Will Langhorne
Two weeks ago, a group of first-year students walked through New Haven’s historically-Black Dixwell neighborhood on an audio tour created by local high schoolers.
The tour and programming — organized by Dwight Hall’s First-Years in Support of New Haven — aims to share the history of New Haven’s marginalized communities and help Yale students engage thoughtfully with the New Haven community
The audio walking tour was created by students at Metropolitan Business Academy, one of New Haven’s eighteen high schools. Titled “A Peoples’ History of Dixwell”, the tour was produced as a project for an African American and Latinx history course previously taught at the high school by Nataliya Braginsky.
“I am thrilled that my students’ map and walking tours were featured in the First-Year Disorientation,” Braginsky wrote in an email to the News. “Not only does it educate Yale students about the long history of resistance among Black, Indigenous and Latinx New Haveners, it also sends a powerful message — that Yale students (not to mention faculty and staff) have a lot to learn from New Haven high schoolers.”
High school students Angel Rovira, Dameon Dillard, Darlaney Chanthinith, E’moni Cotten, Flor Jimenez and Kaleeah Ramos lent their voices to various parts of the tour.
In their introduction to the audio tour, the students described the walk through Dixwell as “an invitation to reflect on the depth and power of Black, Indigenous and Latinx history not only in New Haven but across the country.”
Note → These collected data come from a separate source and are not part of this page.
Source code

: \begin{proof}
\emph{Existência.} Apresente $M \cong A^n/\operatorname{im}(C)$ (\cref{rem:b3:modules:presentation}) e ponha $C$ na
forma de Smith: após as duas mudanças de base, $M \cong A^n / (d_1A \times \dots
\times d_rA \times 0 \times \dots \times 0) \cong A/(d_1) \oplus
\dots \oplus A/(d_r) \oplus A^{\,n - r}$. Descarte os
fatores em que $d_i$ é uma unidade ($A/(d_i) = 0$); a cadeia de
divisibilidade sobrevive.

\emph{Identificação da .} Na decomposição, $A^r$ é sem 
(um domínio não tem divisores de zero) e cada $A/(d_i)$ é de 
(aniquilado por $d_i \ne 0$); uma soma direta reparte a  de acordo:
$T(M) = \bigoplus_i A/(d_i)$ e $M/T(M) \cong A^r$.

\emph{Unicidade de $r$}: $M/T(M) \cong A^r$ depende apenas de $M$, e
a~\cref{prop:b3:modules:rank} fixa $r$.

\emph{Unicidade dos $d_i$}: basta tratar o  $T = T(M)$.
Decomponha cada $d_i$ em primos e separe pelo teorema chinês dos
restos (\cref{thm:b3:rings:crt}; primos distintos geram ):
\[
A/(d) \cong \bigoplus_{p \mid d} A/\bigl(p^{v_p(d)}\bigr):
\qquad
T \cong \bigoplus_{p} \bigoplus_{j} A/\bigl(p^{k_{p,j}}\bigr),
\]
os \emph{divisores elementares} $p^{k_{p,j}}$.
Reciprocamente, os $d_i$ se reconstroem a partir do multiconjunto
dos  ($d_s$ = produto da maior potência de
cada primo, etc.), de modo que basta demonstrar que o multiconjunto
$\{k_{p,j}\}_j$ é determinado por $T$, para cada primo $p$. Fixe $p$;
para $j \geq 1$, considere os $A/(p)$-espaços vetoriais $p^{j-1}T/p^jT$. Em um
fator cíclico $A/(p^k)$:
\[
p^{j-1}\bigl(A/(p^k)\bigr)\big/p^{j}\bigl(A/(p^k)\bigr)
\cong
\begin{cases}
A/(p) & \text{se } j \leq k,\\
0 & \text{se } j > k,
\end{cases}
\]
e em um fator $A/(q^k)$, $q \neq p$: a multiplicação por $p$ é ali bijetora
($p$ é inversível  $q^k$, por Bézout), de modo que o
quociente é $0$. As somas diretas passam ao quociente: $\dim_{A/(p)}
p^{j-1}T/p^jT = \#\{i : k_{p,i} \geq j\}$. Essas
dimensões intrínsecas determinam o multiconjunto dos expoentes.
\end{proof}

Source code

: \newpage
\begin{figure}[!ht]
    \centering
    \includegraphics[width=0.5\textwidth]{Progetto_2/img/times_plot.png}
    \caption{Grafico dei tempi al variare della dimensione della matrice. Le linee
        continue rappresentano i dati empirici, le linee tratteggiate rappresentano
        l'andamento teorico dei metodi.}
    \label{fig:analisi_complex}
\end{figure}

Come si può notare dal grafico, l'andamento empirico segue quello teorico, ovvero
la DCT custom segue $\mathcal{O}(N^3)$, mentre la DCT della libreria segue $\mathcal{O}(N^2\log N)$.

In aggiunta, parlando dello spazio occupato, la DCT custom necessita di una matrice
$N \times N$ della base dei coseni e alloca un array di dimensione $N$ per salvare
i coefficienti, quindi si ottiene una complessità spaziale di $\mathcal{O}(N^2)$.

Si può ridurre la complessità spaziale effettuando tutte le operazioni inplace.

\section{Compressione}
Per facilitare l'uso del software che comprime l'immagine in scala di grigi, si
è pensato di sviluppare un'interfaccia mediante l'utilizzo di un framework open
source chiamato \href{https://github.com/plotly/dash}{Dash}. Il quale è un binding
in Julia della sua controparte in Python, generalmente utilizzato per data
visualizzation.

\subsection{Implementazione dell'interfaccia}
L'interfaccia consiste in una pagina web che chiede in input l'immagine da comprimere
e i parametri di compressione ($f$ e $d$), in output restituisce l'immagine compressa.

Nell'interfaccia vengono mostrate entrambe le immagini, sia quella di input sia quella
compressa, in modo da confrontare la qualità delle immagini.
“One of the aspects we really appreciated from the tour the Metro students created is that it placed significant focus on New Haven as a city separate from Yale, with its own history,” the co-coordinators of FIS-NH wrote in a joint statement to the News
The tour began on campus in the Grace Hopper courtyard and traveled through the surrounding Dixwell neighborhood, featuring several sites important to New Haven’s history, such as the Grove Street Cemetery, Hillhouse High School, the Hannah Gray Home and several buildings along Goffe Street and Dixwell Avenue.
The audio tour described these sites as “examples of resistance and struggles for justice in the face of racial discrimination and oppression, as well as examples of Black, Indigenous, and Latinx creation, creativity and brilliance.”
During the tour, the co-coordinators emphasized that the walk is only an introduction to the city and its history. They encouraged students to learn more about New Haven through a list of resources that they sent out after the tour.
“We hope that first-years who attended the event will find ways to explore and engage with New Haven outside of Yale, become curious about New Haven’s history, and think about engaging with New Haven in a non-savior capacity,” the co-coordinators told the News.
FIS-NH planned the event in collaboration with five other campus groups focused on social justice. This year’s FIS-NH coordinators are Karen Wang ’24, Lisbette Acosta ’24, Joseph Bennett ’24, Jessica Sanchez ’25, Nikhe Braimah ’25, Aden Gonzales ’25 and Elyse Thomas ’25.
Alyssa Erthum ’26, who knew little about the city’s history beforehand, told the News that the tour made her want to become more involved in the New Haven community “beyond the Yale bubble.”
“I am a guest in this community and I want to make sure I’m engaged in a town that’s giving me a space to grow,” Erthum said.
The audio tour, which is roughly 45 minutes to an hour long, is publicly accessible online.